Nach der Recyclinganlage zweige ich bei den drei grossen Steinen ab – meine Wegweiser zu Rebekka Steigers Atelier. In der umgebauten Verbrennungsanlage winkt sie mir über die Brüstung gegenüber des Eingangs zu. Sie teilt den hohen Raum mit einem Steinbildhauer, einem weiteren Künstler und einer Schreinerin. Ihr Arbeitsplatz befindet sich oben auf der Galerie, wo unterschiedlich grosse Leinwände an die Betonwand lehnen und diese bunt färben. Seit April ist Steiger wieder längerfristig hier. Davor arbeitete sie sieben Monate in Vietnam und lebte bis zur Coronapandemie fast zwei Jahre in China. Die anderen Kulturen, Sprachen und Menschen waren jeweils entscheidende Inspirationsquellen für einzelne Arbeitszyklen. Weggehen sei dementsprechend immer einfacher als zurückkommen, sagt sie, und schenkt zwei Tassen Tee ein. Seit sie wieder da ist, hat Steiger noch nicht viel gemalt: Die Schweizer Leinwände sind ihr nach der Arbeit in Vietnam zu feinmaschig und zu regelmässig. Die Künstlerin erzählt in diesem Zusammenhang mit viel Begeisterung von ihrer ständigen Suche nach neuen Techniken und unbekannten Materialien. Das passiert manchmal auch per Zufall, zum Beispiel wenn beim Abtupfen von überschüssiger Farbflüssigkeit kleine, eigenständige Kunstwerke aus dem verwendeten Papier entstehen.  

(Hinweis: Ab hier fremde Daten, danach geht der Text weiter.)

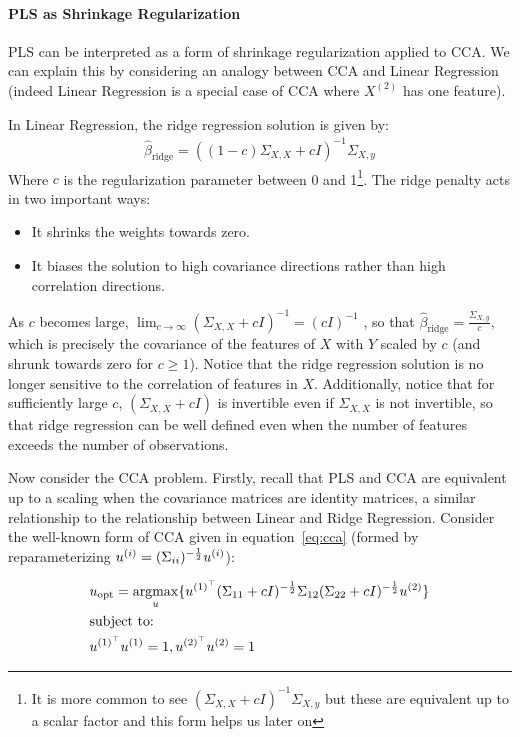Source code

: \paragraph{PLS as Shrinkage Regularization}

PLS can be interpreted as a form of shrinkage regularization applied to CCA. We can explain this by considering an analogy between CCA and Linear Regression (indeed Linear Regression is a special case of CCA where \(X^{(2)}\) has one feature).

In Linear Regression, the ridge regression solution is given by:
\begin{align}
    \hat{\beta}_{\text{ridge}} = ((1-c)\Sigma_{X,X} + c I)^{-1} \Sigma_{X,y}
\end{align}
Where \(c\) is the regularization parameter between 0 and 1\footnote{It is more common to see $(\Sigma_{X,X} + c I)^{-1} \Sigma_{X,y}$ but these are equivalent up to a scalar factor and this form helps us later on}.
The ridge penalty acts in two important ways:
\begin{itemize}
    \item It shrinks the weights towards zero.
    \item It biases the solution to high covariance directions rather than high correlation directions.
\end{itemize}

As $c$ becomes large, $\lim_{c \to \infty} (\Sigma_{X,X} + c I)^{-1} = (c I)^{-1}$
, so that $\hat{\beta}_{\text{ridge}}=\frac{\Sigma_{X,y}}{c}$, which is precisely the covariance of the features of $X$ with $Y$ scaled by $c$ (and shrunk towards zero for $c \geq 1$).
Notice that the ridge regression solution is no longer sensitive to the correlation of features in $X$.
Additionally, notice that for sufficiently large $c$, $(\Sigma_{X,X} + c I)$ is invertible even if $\Sigma_{X,X}$ is not invertible, so that ridge regression can be well defined even when the number of features exceeds the number of observations.

Now consider the CCA problem.
Firstly, recall that PLS and CCA are equivalent up to a scaling when the covariance matrices are identity matrices, a similar relationship to the relationship between Linear and Ridge Regression.
Consider the well-known form of CCA given in equation~\ref{eq:cca}\citep{mihalik2022canonical} (formed by reparameterizing \(u^{(i)}=(\Sigma_{ii})^{-\frac{1}{2}}u^{(i)}\)):

\begin{align}\label{eq:cca}
     & u_{\text{opt}}=\underset{u}{\mathrm{argmax}}\{ u^{(1)^{\top}}(\Sigma_{11}+ c I)^{-\frac{1}{2}}\Sigma_{12}(\Sigma_{22}+c I)^{-\frac{1}{2}}u^{(2)} \} \\
     & \text{subject to:} \notag \\
     & u^{(1)^{\top}}u^{(1)}=1, u^{(2)^{\top}}u^{(2)}=1 \notag
\end{align}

Bis die passenden Leinwände eintreffen, schreibt Steiger viel. Die Titelsetzung war schon immer ein wichtiger Bestandteil ihrer Arbeit, es erlaubt ihr, das Entstandene zu reflektieren und durch Worte die Bildgewalt perspektivisch auszuweiten. Seit Kurzem schreibt Steiger zusätzlich längere, freie Texte, spinnt gewisse Aspekte aus ihren Werken weiter und arbeitet an einem Buchprojekt.

Das Werk Ichor ist eines der letzten Gemälde, die in Vietnam entstanden sind. «Ichor» bedeutet auf Altgriechisch so viel wie «das Blut der Götter» und ist gleichzeitig Wortstamm von «Petrichor», der Bezeichnung des Geruchs von Regen auf trockener Erde, worüber die Künstlerin in einem ihrer Texte nachdenkt. Figurative, mystische Formen, wie jene im Zentrum von Ichor, tauchen in ihren Werken immer wieder auf. Sie besitze mittlerweile ein ganzes Bestiarium, erzählt sie und schmunzelt. Dabei interessiert sie sich besonders für die Verschmelzung von Menschen- und Tierkörpern, wie es beispielsweise der «Kitsune» darstellt, ein Fuchswesen aus der asiatischen Mythologie. Die Faszination für solche Formen komme unter anderem von einer Sehnsucht nach einer Verbindung mit der Natur. Für Ichor arbeitete die Künstlerin mit Acryltusche, eine hochpigmentierte Farbe, die auch für Airbrush eingesetzt wird. Weil die Technik viel Nässe voraussetzt, entstehen die Werke mehrheitlich auf dem Boden. Im Atelier musste Steiger deshalb ihren Arbeitsplatz zunächst einmal abdichten, damit das Wasser nicht mehr in den unteren Raum der Schreinerin tropfte, erzählt sie. Mit dem Trocknen des Gemäldes beginnt der meditative Aspekt ihres Malprozesses: Dann wartet die Künstlerin, bis sich Aggregatszustände verändern, und lagert das Bild nach und nach um, um den Pigmenten sorgfältig die gewünschte Richtung zu geben. So interagieren Formen, Farben, Materialien und Techniken miteinander und schaffen eine berührende, starke Bildsprache.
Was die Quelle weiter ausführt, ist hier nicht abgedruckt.